Numerical analysis of multi-regime combustion using flamelet generated manifolds - a highly-resolved Large-Eddy Simulation of the Darmstadt multi-regime burner

Abstract

Multi-regime effects occur due to the interaction of combustion phenomena such as partial premixing of reactants or product-recirculation and lead to the invalidity of idealization of local reaction zones by purely premixed or purely non-premixed flame structures. The recently proposed multi-regime burner (MRB) at the Hochschule Darmstadt and the TU Darmstadt is investigated using highly-resolved Large-Eddy Simulation (LES) regarding the present combustion modes – with focus on MILD combustion – and overall flame characteristics.
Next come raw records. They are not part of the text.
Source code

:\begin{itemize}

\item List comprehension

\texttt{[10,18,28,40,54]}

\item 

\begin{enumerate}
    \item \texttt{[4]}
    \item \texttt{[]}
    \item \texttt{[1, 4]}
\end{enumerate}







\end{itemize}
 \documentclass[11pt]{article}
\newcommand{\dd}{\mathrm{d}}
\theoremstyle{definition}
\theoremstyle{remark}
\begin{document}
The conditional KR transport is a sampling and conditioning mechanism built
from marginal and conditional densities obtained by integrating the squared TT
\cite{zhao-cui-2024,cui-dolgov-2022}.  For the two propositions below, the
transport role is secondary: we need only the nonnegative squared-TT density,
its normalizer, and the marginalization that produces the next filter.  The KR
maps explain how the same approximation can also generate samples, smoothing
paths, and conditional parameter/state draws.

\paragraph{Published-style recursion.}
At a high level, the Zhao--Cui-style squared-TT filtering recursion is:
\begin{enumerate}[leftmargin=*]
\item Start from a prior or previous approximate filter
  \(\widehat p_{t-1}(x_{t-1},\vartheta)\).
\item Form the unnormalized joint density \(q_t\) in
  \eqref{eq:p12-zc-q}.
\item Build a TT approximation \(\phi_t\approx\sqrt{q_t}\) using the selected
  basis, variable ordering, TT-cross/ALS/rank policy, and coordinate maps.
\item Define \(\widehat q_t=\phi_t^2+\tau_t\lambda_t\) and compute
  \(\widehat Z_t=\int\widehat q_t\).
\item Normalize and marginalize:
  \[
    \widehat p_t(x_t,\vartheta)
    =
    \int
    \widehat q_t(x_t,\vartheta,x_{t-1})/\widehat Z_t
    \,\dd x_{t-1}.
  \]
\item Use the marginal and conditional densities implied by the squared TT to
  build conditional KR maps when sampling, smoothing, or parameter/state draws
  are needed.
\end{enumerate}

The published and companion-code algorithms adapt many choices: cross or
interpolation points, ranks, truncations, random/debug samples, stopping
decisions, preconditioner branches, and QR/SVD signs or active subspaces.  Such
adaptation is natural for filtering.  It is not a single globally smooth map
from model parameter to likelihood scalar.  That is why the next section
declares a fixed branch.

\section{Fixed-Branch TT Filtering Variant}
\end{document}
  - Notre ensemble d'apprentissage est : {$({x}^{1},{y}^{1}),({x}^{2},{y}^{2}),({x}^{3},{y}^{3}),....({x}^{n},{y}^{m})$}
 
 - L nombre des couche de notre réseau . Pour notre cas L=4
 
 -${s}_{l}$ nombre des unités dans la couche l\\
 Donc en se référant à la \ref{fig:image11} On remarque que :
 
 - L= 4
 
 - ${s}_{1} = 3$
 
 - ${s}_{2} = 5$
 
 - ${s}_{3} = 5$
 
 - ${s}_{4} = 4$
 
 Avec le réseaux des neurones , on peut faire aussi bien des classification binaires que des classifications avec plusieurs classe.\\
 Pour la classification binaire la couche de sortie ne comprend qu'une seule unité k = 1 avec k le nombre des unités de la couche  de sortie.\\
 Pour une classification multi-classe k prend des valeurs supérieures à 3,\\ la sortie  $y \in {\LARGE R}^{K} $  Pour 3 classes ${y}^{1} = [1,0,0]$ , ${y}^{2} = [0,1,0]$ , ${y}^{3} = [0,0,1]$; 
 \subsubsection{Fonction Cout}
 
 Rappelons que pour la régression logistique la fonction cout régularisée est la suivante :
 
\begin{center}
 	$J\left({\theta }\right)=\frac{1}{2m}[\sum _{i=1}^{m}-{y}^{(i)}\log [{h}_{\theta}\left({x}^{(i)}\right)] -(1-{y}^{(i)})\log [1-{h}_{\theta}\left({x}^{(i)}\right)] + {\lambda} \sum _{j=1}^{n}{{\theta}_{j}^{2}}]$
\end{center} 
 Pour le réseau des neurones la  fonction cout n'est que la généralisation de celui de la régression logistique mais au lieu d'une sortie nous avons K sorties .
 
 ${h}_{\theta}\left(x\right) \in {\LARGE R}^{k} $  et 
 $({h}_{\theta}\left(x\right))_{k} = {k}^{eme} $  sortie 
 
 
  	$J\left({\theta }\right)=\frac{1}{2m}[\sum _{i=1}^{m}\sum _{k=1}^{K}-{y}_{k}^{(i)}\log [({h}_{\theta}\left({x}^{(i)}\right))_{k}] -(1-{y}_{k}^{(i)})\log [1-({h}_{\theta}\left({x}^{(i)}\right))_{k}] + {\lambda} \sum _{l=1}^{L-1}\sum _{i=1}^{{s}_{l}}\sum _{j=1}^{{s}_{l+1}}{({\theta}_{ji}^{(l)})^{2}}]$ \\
Thermochemical experimental data and highly resolved LES are compared for two selected operating conditions MRB18b and MRB26b. The experimental investigation focuses on the overall flame structure by examining radial profiles of temperature and mixture fraction, as well as scatter plots of temperature and CH4 versus mixture fraction. The objective of this analysis is to provide insights into the reaction zone structure which are difficult to extract by experimental means, by using highly-resolved Large-Eddy Simulations under flow conditions representative of MRB18b and MRB26b. The generated database was used to allow for a separate analysis of the inner and outer flame branches. SO2 measurements were analyzed together with the simulated temperature fields to further assess the flame stabilization mechanism in this configuration. The importance of different flame zones and burning modes was analyzed using the flame index and temperature locus diagrams. The effects of the flame zones are found to evolve with the downstream distance and show distinct differences between the two operating conditions. The applied diagnostics reveal the spatial and thermodynamical state of the different regimes.